[Date Prev][Date Next][Thread Prev][Thread Next][Date Index][Thread Index]
Re: [Qemu-block] [Qemu-devel] [PATCH v2 5/6] coroutine: Explicitly speci
From: |
Fam Zheng |
Subject: |
Re: [Qemu-block] [Qemu-devel] [PATCH v2 5/6] coroutine: Explicitly specify AioContext when entering coroutine |
Date: |
Mon, 10 Apr 2017 09:43:56 +0800 |
User-agent: |
Mutt/1.8.0 (2017-02-23) |
On Mon, 04/10 08:56, Paolo Bonzini wrote:
>
>
> On 07/04/2017 23:14, Kevin Wolf wrote:
> > One part of the reason is that
> > BDRV_POLL_WHILE() drops the lock since commit c9d1a561, so just calling
> > aio_context_acquire() doesn't protect you any more if there is any
> > chance that a nested function calls BDRV_POLL_WHILE().
>
> Hi guys, sorry for the late reply.
>
> There wasn't actually much that changed in commit c9d1a561. Everything
> that could break was also broken before.
>
> With commit c9d1a561 the logic is
>
> aio_context_acquire
> prepare I/O
> aio_context_release
> poll main AioContext
> aio_context_acquire
> aio_poll secondary AioContext
> complete I/O
> <-- bdrv_wakeup
> aio_context_acquire
> aio_context_release
> Sync I/O is complete
>
> while before it was
>
> aio_context_acquire
> prepare I/O
> aio_poll secondary AioContext
> complete I/O
> Sync I/O is complete
>
> The code that can run in "aio_poll secondary AioContext" is the same in
> both cases.
This is not completely true. Before this fact, a blocked aio_context_acquire()

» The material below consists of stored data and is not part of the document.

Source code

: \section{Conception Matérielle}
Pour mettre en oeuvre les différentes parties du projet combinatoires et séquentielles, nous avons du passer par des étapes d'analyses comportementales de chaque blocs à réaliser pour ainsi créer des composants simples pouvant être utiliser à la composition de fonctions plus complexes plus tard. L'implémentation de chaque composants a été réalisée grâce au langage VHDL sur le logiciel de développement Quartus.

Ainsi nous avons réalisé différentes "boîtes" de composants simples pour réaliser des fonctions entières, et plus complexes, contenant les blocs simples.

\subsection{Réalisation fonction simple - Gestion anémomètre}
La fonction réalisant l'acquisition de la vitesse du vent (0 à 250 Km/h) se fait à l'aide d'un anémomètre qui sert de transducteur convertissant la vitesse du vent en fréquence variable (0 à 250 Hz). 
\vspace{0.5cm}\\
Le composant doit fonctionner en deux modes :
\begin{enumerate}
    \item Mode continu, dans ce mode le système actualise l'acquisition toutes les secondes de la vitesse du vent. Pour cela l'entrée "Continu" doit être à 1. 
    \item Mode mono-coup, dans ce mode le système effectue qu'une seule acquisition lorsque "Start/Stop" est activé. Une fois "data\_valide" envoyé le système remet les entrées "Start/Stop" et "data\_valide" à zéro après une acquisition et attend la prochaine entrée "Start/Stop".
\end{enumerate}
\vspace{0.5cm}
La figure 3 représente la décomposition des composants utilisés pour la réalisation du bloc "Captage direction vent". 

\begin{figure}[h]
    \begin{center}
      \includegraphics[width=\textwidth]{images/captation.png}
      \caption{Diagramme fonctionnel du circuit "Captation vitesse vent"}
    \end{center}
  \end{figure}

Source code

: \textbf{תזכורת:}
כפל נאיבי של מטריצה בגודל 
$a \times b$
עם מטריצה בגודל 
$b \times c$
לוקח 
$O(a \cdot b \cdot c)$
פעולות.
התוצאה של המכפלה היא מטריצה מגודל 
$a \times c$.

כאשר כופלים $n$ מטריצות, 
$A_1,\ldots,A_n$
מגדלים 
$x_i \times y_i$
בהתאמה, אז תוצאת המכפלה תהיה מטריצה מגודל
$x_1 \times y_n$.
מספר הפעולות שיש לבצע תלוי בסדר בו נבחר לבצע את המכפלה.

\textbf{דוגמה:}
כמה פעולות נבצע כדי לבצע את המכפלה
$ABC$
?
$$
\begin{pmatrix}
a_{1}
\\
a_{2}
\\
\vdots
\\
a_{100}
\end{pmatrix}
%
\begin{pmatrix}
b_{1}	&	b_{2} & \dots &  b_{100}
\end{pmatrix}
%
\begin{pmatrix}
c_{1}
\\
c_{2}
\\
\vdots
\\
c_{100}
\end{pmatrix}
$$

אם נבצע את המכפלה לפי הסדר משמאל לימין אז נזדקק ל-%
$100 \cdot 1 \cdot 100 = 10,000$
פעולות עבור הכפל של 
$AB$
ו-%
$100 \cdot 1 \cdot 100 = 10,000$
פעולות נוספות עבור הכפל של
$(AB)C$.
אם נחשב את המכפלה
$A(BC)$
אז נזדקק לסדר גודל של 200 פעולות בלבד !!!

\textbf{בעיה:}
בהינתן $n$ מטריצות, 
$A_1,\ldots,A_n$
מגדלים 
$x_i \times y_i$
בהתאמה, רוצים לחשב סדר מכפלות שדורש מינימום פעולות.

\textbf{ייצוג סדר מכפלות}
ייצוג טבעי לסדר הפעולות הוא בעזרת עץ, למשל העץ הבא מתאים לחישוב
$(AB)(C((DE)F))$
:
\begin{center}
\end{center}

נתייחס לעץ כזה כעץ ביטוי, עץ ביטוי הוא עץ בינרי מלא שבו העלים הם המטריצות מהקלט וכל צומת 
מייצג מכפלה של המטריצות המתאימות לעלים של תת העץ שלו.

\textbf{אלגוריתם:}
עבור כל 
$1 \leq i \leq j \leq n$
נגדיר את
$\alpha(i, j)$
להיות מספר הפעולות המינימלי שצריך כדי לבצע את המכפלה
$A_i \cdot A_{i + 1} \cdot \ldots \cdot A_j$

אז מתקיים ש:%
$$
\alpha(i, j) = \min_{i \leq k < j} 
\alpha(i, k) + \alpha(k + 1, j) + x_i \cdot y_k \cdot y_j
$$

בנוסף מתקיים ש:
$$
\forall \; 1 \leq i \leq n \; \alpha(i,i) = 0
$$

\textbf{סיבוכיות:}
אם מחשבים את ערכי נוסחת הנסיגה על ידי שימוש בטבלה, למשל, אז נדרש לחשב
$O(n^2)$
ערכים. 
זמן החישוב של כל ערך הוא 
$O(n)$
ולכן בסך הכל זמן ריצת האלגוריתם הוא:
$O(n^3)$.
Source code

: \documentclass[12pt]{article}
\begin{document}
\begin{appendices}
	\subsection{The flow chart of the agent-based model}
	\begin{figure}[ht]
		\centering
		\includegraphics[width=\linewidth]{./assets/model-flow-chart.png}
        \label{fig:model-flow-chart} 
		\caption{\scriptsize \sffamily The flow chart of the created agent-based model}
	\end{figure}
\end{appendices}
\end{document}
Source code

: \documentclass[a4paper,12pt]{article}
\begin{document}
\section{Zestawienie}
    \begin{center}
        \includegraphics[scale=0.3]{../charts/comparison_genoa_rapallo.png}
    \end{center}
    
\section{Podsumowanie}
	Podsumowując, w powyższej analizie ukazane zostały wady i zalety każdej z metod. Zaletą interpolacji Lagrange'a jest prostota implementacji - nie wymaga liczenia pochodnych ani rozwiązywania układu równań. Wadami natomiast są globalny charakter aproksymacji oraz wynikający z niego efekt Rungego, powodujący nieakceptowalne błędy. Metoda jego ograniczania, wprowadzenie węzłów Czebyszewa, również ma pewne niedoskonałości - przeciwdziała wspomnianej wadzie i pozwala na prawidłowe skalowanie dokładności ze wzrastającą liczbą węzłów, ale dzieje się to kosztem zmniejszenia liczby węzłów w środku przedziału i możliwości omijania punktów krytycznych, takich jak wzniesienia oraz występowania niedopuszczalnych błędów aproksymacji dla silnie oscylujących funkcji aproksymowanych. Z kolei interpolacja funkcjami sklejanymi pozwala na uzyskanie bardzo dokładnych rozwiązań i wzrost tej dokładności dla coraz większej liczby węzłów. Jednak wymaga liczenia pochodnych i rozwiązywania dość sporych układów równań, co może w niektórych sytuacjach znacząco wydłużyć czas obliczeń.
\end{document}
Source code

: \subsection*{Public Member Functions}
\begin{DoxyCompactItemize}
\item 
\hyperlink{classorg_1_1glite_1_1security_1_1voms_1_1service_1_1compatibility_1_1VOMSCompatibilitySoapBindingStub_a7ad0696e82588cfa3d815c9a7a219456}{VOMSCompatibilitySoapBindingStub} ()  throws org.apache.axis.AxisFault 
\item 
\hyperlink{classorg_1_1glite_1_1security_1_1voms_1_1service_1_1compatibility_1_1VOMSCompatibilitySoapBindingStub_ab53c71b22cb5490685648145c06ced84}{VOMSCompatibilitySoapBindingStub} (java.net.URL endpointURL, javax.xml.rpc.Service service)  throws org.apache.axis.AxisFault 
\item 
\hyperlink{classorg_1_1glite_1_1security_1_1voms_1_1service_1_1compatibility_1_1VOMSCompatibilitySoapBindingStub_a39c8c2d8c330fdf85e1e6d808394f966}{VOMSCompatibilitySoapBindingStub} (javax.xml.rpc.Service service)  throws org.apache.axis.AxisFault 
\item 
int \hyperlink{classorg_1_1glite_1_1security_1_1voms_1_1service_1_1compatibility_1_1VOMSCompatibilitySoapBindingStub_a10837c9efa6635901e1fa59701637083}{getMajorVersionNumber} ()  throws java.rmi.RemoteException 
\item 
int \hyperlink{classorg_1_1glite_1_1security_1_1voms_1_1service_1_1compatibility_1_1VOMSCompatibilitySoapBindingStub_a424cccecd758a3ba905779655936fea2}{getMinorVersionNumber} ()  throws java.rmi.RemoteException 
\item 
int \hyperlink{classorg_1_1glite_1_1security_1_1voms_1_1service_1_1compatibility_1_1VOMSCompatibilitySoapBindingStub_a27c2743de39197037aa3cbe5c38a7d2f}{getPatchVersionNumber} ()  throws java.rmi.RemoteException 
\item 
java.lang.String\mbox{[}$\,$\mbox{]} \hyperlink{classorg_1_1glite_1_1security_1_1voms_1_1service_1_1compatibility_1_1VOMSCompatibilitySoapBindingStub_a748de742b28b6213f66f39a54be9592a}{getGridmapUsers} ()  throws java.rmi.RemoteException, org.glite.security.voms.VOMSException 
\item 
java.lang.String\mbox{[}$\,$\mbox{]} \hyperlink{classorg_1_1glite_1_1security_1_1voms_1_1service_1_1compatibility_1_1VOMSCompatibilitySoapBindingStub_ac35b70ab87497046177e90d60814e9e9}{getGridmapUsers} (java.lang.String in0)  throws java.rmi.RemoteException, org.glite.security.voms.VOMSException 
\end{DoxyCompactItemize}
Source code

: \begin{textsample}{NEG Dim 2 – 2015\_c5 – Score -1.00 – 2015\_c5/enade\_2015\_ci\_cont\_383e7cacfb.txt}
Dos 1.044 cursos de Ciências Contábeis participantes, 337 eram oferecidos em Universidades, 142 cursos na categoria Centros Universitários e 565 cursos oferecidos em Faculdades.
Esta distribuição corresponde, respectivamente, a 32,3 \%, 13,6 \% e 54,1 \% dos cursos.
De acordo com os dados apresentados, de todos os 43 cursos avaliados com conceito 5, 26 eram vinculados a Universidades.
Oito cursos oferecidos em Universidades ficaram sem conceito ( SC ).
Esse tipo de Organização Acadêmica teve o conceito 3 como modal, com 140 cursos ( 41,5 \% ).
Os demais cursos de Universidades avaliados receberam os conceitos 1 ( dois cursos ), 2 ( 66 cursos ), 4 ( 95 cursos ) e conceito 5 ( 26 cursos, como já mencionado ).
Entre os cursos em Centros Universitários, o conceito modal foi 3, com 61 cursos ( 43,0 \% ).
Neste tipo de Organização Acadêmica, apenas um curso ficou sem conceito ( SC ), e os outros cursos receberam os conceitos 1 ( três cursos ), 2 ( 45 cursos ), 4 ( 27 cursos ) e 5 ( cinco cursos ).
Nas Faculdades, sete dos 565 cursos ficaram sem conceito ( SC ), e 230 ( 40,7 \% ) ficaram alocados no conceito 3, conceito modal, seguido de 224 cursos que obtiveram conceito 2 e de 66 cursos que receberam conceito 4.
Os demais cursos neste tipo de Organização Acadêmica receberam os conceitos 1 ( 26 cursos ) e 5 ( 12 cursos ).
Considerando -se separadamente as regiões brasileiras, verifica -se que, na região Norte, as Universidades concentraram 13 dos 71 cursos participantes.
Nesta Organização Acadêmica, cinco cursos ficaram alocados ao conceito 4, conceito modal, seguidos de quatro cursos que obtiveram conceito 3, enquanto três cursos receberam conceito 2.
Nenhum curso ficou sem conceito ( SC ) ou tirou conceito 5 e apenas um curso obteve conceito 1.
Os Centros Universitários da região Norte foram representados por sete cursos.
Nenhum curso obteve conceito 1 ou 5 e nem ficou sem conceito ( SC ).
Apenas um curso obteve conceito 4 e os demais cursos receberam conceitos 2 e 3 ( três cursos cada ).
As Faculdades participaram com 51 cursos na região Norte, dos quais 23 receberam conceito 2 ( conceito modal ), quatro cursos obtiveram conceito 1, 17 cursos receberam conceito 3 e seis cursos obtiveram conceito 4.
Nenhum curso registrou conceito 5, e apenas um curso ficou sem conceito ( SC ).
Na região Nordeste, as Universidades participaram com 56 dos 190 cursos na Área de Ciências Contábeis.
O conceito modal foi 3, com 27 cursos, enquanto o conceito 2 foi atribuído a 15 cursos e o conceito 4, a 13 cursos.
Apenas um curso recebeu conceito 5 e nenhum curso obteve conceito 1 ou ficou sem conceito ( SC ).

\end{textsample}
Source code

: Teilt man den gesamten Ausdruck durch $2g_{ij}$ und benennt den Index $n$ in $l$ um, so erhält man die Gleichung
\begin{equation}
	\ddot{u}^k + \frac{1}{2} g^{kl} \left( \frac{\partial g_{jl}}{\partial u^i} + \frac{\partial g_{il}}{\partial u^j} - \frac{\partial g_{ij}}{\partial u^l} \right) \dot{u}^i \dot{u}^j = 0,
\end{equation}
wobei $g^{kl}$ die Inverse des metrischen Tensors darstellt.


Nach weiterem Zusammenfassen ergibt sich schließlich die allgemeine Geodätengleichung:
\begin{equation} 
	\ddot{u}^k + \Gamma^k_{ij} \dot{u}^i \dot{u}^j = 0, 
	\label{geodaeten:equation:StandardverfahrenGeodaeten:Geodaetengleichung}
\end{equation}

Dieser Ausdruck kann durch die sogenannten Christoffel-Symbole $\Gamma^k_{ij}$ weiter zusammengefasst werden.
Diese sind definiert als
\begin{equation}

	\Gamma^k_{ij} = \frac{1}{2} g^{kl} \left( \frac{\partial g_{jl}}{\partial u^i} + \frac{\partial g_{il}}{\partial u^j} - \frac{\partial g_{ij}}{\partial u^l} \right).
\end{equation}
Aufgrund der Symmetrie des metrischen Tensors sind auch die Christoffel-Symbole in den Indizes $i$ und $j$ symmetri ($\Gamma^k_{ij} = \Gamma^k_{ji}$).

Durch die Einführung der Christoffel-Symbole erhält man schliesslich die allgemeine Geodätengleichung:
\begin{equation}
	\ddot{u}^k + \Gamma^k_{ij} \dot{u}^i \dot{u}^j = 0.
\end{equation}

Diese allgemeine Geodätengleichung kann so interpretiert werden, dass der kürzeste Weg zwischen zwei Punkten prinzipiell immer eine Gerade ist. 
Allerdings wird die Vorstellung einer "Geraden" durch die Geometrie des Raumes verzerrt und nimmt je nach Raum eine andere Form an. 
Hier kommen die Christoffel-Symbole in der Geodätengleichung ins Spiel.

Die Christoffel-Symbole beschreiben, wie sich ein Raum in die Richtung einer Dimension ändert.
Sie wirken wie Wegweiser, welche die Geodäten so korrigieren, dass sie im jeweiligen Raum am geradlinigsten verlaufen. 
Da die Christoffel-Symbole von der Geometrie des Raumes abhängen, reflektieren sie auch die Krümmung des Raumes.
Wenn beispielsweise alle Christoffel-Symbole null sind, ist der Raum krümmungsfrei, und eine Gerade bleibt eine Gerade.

in virtio_scsi_data_plane_handle_cmd() wouldn't be woken up during the sync I/O.
Of course the aio context pushdown (9d4566544) happened after c9d1a561, so this
is a compound consequence of the two.
Also, not polling for at least once in bdrv_drain_poll if
!bdrv_requests_pending(bs), since 997235485, made the situation a bit worse -
virtio_scsi_data_plane_handle_cmd could have returned before
bdrv_drained_begin() returns if we do the BDRV_POLL_WHILE body at least once
even if cond is false.
> The difference is that, after c9d1a561, it always runs in
> one thread which eliminates the need for RFifoLock's contention
> callbacks (and a bunch of bdrv_drain_all deadlocks that arose from the
> combination of contention callbacks and recursive locking).
>
> The patch that introduced the bug is the one that introduced the "home
> AioContext" co->ctx for coroutines, because now you have
>
> aio_context_acquire
> prepare I/O
> aio_context_release
> poll main AioContext
> aio_context_acquire
> aio_poll secondary AioContext
> aio_co_wake
> complete I/O
> bdrv_wakeup
> aio_context_acquire
> aio_context_release
> Sync I/O is complete
>
> and if "complete I/O" causes anything to happen in the iothread, bad
> things happen.
>
> I think Fam's analysis is right. This patch will hopefully be reverted
> in 2.10, but right now it's the right thing to do. However, I don't
> like very much adding an argument to qemu_coroutine_enter because:
>
> 1) coroutines can be used without AioContexts (CoMutex has a dependency
> on aio_co_wake, but it is hidden behind the API and if you have a single
> AioContext you could just define aio_co_wake to be qemu_coroutine_enter).
>
> 2) the value that is assigned to co->ctx is not the AioContext in which
> the coroutine is running.
>
> It would be better to split aio_co_wake so that aio_co_wake is
>
> /* Read coroutine before co->ctx. Matches smp_wmb in
> * qemu_coroutine_enter.
> */
> smp_read_barrier_depends();
> ctx = atomic_read(&co->ctx);
> aio_co_enter(ctx, co);
>
> and aio_co_enter is the rest of the logic.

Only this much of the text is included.